• BRIEF
Only the pictures are to be left out; write out the rest of the data exactly.

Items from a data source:
============

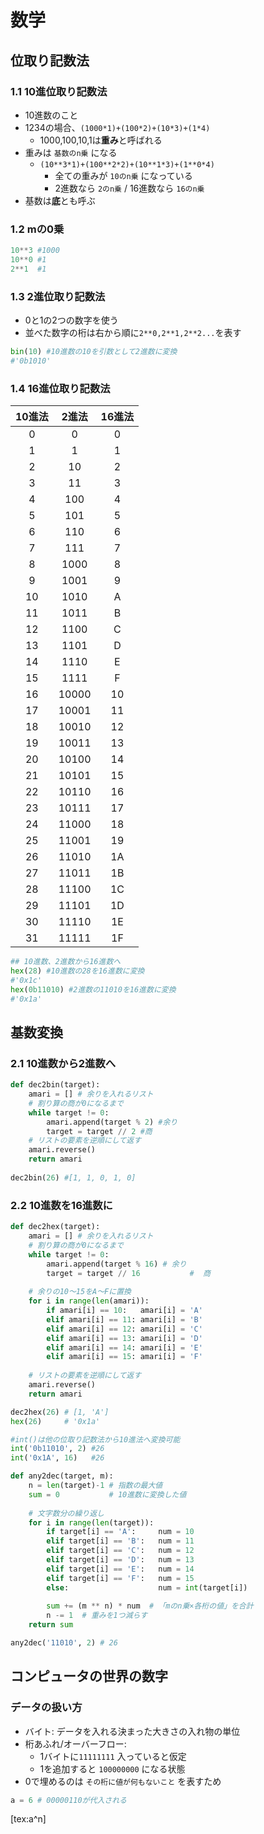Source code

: # 数学

## 位取り記数法

### 1.1 10進位取り記数法

* 10進数のこと
* 1234の場合、`(1000*1)+(100*2)+(10*3)+(1*4)`
    * 1000,100,10,1は**重み**と呼ばれる
* 重みは `基数のn乗` になる
    * `(10**3*1)+(100**2*2)+(10**1*3)+(1**0*4)`
        * 全ての重みが `10のn乗` になっている
        * 2進数なら `2のn乗` / 16進数なら `16のn乗`
* 基数は**底**とも呼ぶ

### 1.2 mの0乗

```python
10**3 #1000
10**0 #1
2**1  #1
```

### 1.3 2進位取り記数法

* 0と1の2つの数字を使う
* 並べた数字の桁は右から順に`2**0,2**1,2**2...`を表す

```python
bin(10) #10進数の10を引数として2進数に変換
#'0b1010'
```

### 1.4 16進位取り記数法

| 10進法 | 2進法 | 16進法 |
|:----:|:----:|:----:|
| 0  | 0     | 0 |
| 1  | 1     | 1 |
| 2  | 10    | 2 |
| 3  | 11    | 3 |
| 4  | 100   | 4 |
| 5  | 101   | 5 |
| 6  | 110   | 6 |
| 7  | 111   | 7 |
| 8  | 1000  | 8 |
| 9  | 1001  | 9 |
| 10 | 1010  | A |
| 11 | 1011  | B |
| 12 | 1100  | C |
| 13 | 1101  | D |
| 14 | 1110  | E |
| 15 | 1111  | F |
| 16 | 10000 | 10 |
| 17 | 10001 | 11 |
| 18 | 10010 | 12 |
| 19 | 10011 | 13 |
| 20 | 10100 | 14 |
| 21 | 10101 | 15 |
| 22 | 10110 | 16 |
| 23 | 10111 | 17 |
| 24 | 11000 | 18 |
| 25 | 11001 | 19 |
| 26 | 11010 | 1A |
| 27 | 11011 | 1B |
| 28 | 11100 | 1C |
| 29 | 11101 | 1D |
| 30 | 11110 | 1E |
| 31 | 11111 | 1F |

```python
## 10進数、2進数から16進数へ
hex(28) #10進数の28を16進数に変換
#'0x1c'
hex(0b11010) #2進数の11010を16進数に変換
#'0x1a'
```

## 基数変換

### 2.1 10進数から2進数へ

```python
def dec2bin(target):
    amari = [] # 余りを入れるリスト
    # 割り算の商が0になるまで
    while target != 0:
        amari.append(target % 2) #余り
        target = target // 2 #商
    # リストの要素を逆順にして返す
    amari.reverse()
    return amari
    
dec2bin(26) #[1, 1, 0, 1, 0]
```

### 2.2 10進数を16進数に

```python
def dec2hex(target):
    amari = [] # 余りを入れるリスト
    # 割り算の商が0になるまで
    while target != 0:
        amari.append(target % 16) # 余り
        target = target // 16           #  商
        
    # 余りの10〜15をA〜Fに置換
    for i in range(len(amari)):
        if amari[i] == 10:   amari[i] = 'A'
        elif amari[i] == 11: amari[i] = 'B'
        elif amari[i] == 12: amari[i] = 'C'
        elif amari[i] == 13: amari[i] = 'D'
        elif amari[i] == 14: amari[i] = 'E'
        elif amari[i] == 15: amari[i] = 'F'
    
    # リストの要素を逆順にして返す
    amari.reverse()
    return amari

dec2hex(26) # [1, 'A']
hex(26)     # '0x1a'
```

```python
#int()は他の位取り記数法から10進法へ変換可能
int('0b11010', 2) #26
int('0x1A', 16)   #26
```

```python
def any2dec(target, m):
    n = len(target)-1 # 指数の最大値
    sum = 0           # 10進数に変換した値
    
    # 文字数分の繰り返し
    for i in range(len(target)):
        if target[i] == 'A':     num = 10
        elif target[i] == 'B':   num = 11
        elif target[i] == 'C':   num = 12
        elif target[i] == 'D':   num = 13
        elif target[i] == 'E':   num = 14
        elif target[i] == 'F':   num = 15
        else:                    num = int(target[i])
            
        sum += (m ** n) * num  # 「mのn乗×各桁の値」を合計
        n -= 1  # 重みを1つ減らす
    return sum
```

```python
any2dec('11010', 2) # 26
```

## コンピュータの世界の数字

### データの扱い方

* バイト: データを入れる決まった大きさの入れ物の単位
* 桁あふれ/オーバーフロー:
    * 1バイトに`11111111` 入っていると仮定
    * 1を追加すると `100000000` になる状態
* 0で埋めるのは `その桁に値が何もないこと` を表すため

```python
a = 6 # 00000110が代入される
```

[tex:a\^n]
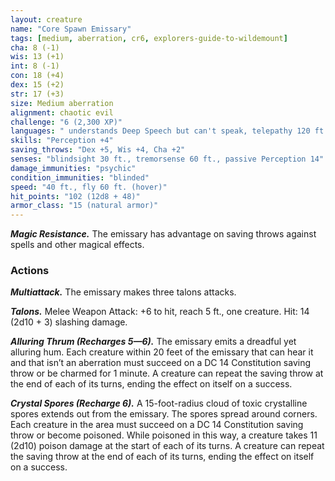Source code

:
 ```yaml
---
layout: creature
name: "Core Spawn Emissary"
tags: [medium, aberration, cr6, explorers-guide-to-wildemount]
cha: 8 (-1)
wis: 13 (+1)
int: 8 (-1)
con: 18 (+4)
dex: 15 (+2)
str: 17 (+3)
size: Medium aberration
alignment: chaotic evil
challenge: "6 (2,300 XP)"
languages: " understands Deep Speech but can't speak, telepathy 120 ft."
skills: "Perception +4"
saving_throws: "Dex +5, Wis +4, Cha +2"
senses: "blindsight 30 ft., tremorsense 60 ft., passive Perception 14"
damage_immunities: "psychic"
condition_immunities: "blinded"
speed: "40 ft., fly 60 ft. (hover)"
hit_points: "102 (12d8 + 48)"
armor_class: "15 (natural armor)"
---
```


***Magic Resistance.*** The emissary has advantage on saving throws against spells and other magical effects.

### Actions

***Multiattack.*** The emissary makes three talons attacks.

***Talons.*** Melee Weapon Attack: +6 to hit, reach 5 ft., one creature. Hit: 14 (2d10 + 3) slashing damage.

***Alluring Thrum (Recharges 5—6).*** The emissary emits a dreadful yet alluring hum. Each creature within 20 feet of the emissary that can hear it and that isn’t an aberration must succeed on a DC 14 Constitution saving throw or be charmed for 1 minute. A creature can repeat the saving throw at the end of each of its turns, ending the effect on itself on a success.

***Crystal Spores (Recharge 6).*** A 15-foot-radius cloud of toxic crystalline spores extends out from the emissary. The spores spread around corners. Each creature in the area must succeed on a DC 14 Constitution saving throw or become poisoned. While poisoned in this way, a creature takes 11 (2d10) poison damage at the start of each of its turns. A creature can repeat the saving throw at the end of each of its turns, ending the effect on itself on a success.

============

• ANSWER AREA
Source code

: # 数学

## 位取り記数法

### 1.1 10進位取り記数法

* 10進数のこと
* 1234の場合、`(1000*1)+(100*2)+(10*3)+(1*4)`
    * 1000,100,10,1は**重み**と呼ばれる
* 重みは `基数のn乗` になる
    * `(10**3*1)+(100**2*2)+(10**1*3)+(1**0*4)`
        * 全ての重みが `10のn乗` になっている
        * 2進数なら `2のn乗` / 16進数なら `16のn乗`
* 基数は**底**とも呼ぶ

### 1.2 mの0乗

```python
10**3 #1000
10**0 #1
2**1  #1
```

### 1.3 2進位取り記数法

* 0と1の2つの数字を使う
* 並べた数字の桁は右から順に`2**0,2**1,2**2...`を表す

```python
bin(10) #10進数の10を引数として2進数に変換
#'0b1010'
```

### 1.4 16進位取り記数法

| 10進法 | 2進法 | 16進法 |
|:----:|:----:|:----:|
| 0  | 0     | 0 |
| 1  | 1     | 1 |
| 2  | 10    | 2 |
| 3  | 11    | 3 |
| 4  | 100   | 4 |
| 5  | 101   | 5 |
| 6  | 110   | 6 |
| 7  | 111   | 7 |
| 8  | 1000  | 8 |
| 9  | 1001  | 9 |
| 10 | 1010  | A |
| 11 | 1011  | B |
| 12 | 1100  | C |
| 13 | 1101  | D |
| 14 | 1110  | E |
| 15 | 1111  | F |
| 16 | 10000 | 10 |
| 17 | 10001 | 11 |
| 18 | 10010 | 12 |
| 19 | 10011 | 13 |
| 20 | 10100 | 14 |
| 21 | 10101 | 15 |
| 22 | 10110 | 16 |
| 23 | 10111 | 17 |
| 24 | 11000 | 18 |
| 25 | 11001 | 19 |
| 26 | 11010 | 1A |
| 27 | 11011 | 1B |
| 28 | 11100 | 1C |
| 29 | 11101 | 1D |
| 30 | 11110 | 1E |
| 31 | 11111 | 1F |

```python
## 10進数、2進数から16進数へ
hex(28) #10進数の28を16進数に変換
#'0x1c'
hex(0b11010) #2進数の11010を16進数に変換
#'0x1a'
```

## 基数変換

### 2.1 10進数から2進数へ

```python
def dec2bin(target):
    amari = [] # 余りを入れるリスト
    # 割り算の商が0になるまで
    while target != 0:
        amari.append(target % 2) #余り
        target = target // 2 #商
    # リストの要素を逆順にして返す
    amari.reverse()
    return amari
    
dec2bin(26) #[1, 1, 0, 1, 0]
```

### 2.2 10進数を16進数に

```python
def dec2hex(target):
    amari = [] # 余りを入れるリスト
    # 割り算の商が0になるまで
    while target != 0:
        amari.append(target % 16) # 余り
        target = target // 16           #  商
        
    # 余りの10〜15をA〜Fに置換
    for i in range(len(amari)):
        if amari[i] == 10:   amari[i] = 'A'
        elif amari[i] == 11: amari[i] = 'B'
        elif amari[i] == 12: amari[i] = 'C'
        elif amari[i] == 13: amari[i] = 'D'
        elif amari[i] == 14: amari[i] = 'E'
        elif amari[i] == 15: amari[i] = 'F'
    
    # リストの要素を逆順にして返す
    amari.reverse()
    return amari

dec2hex(26) # [1, 'A']
hex(26)     # '0x1a'
```

```python
#int()は他の位取り記数法から10進法へ変換可能
int('0b11010', 2) #26
int('0x1A', 16)   #26
```

```python
def any2dec(target, m):
    n = len(target)-1 # 指数の最大値
    sum = 0           # 10進数に変換した値
    
    # 文字数分の繰り返し
    for i in range(len(target)):
        if target[i] == 'A':     num = 10
        elif target[i] == 'B':   num = 11
        elif target[i] == 'C':   num = 12
        elif target[i] == 'D':   num = 13
        elif target[i] == 'E':   num = 14
        elif target[i] == 'F':   num = 15
        else:                    num = int(target[i])
            
        sum += (m ** n) * num  # 「mのn乗×各桁の値」を合計
        n -= 1  # 重みを1つ減らす
    return sum
```

```python
any2dec('11010', 2) # 26
```

## コンピュータの世界の数字

### データの扱い方

* バイト: データを入れる決まった大きさの入れ物の単位
* 桁あふれ/オーバーフロー:
    * 1バイトに`11111111` 入っていると仮定
    * 1を追加すると `100000000` になる状態
* 0で埋めるのは `その桁に値が何もないこと` を表すため

```python
a = 6 # 00000110が代入される
```

[tex:a\^n]
Source code

:
 ```yaml
---
layout: creature
name: "Core Spawn Emissary"
tags: [medium, aberration, cr6, explorers-guide-to-wildemount]
cha: 8 (-1)
wis: 13 (+1)
int: 8 (-1)
con: 18 (+4)
dex: 15 (+2)
str: 17 (+3)
size: Medium aberration
alignment: chaotic evil
challenge: "6 (2,300 XP)"
languages: " understands Deep Speech but can't speak, telepathy 120 ft."
skills: "Perception +4"
saving_throws: "Dex +5, Wis +4, Cha +2"
senses: "blindsight 30 ft., tremorsense 60 ft., passive Perception 14"
damage_immunities: "psychic"
condition_immunities: "blinded"
speed: "40 ft., fly 60 ft. (hover)"
hit_points: "102 (12d8 + 48)"
armor_class: "15 (natural armor)"
---
```


***Magic Resistance.*** The emissary has advantage on saving throws against spells and other magical effects.

### Actions

***Multiattack.*** The emissary makes three talons attacks.

***Talons.*** Melee Weapon Attack: +6 to hit, reach 5 ft., one creature. Hit: 14 (2d10 + 3) slashing damage.

***Alluring Thrum (Recharges 5—6).*** The emissary emits a dreadful yet alluring hum. Each creature within 20 feet of the emissary that can hear it and that isn’t an aberration must succeed on a DC 14 Constitution saving throw or be charmed for 1 minute. A creature can repeat the saving throw at the end of each of its turns, ending the effect on itself on a success.

***Crystal Spores (Recharge 6).*** A 15-foot-radius cloud of toxic crystalline spores extends out from the emissary. The spores spread around corners. Each creature in the area must succeed on a DC 14 Constitution saving throw or become poisoned. While poisoned in this way, a creature takes 11 (2d10) poison damage at the start of each of its turns. A creature can repeat the saving throw at the end of each of its turns, ending the effect on itself on a success.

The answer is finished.